■ **DATA EXTRACT**
____________

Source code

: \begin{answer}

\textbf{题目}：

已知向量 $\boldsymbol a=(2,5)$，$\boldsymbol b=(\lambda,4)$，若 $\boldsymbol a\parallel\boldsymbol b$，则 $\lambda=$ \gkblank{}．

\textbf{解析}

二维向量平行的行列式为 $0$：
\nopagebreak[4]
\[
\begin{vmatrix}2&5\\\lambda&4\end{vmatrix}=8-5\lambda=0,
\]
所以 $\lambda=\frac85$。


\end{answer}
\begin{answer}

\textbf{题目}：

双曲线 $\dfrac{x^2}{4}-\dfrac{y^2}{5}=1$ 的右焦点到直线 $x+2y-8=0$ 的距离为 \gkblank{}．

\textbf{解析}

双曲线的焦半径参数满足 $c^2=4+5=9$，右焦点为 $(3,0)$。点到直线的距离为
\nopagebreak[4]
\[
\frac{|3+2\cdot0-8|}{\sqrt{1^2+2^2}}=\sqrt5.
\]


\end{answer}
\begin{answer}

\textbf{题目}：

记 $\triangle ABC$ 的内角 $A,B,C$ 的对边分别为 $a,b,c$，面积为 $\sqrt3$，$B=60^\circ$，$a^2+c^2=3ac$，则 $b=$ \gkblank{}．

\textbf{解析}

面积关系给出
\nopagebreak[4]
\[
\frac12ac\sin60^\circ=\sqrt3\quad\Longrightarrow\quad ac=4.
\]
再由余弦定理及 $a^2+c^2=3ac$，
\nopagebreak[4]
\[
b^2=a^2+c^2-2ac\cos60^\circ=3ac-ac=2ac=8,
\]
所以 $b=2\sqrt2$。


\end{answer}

____________

■ **EXERCISE GOAL**
For the records above, tally the lines in which "gkblank" appears, and give the number by itself.

■ **ANSWER SPACE**
3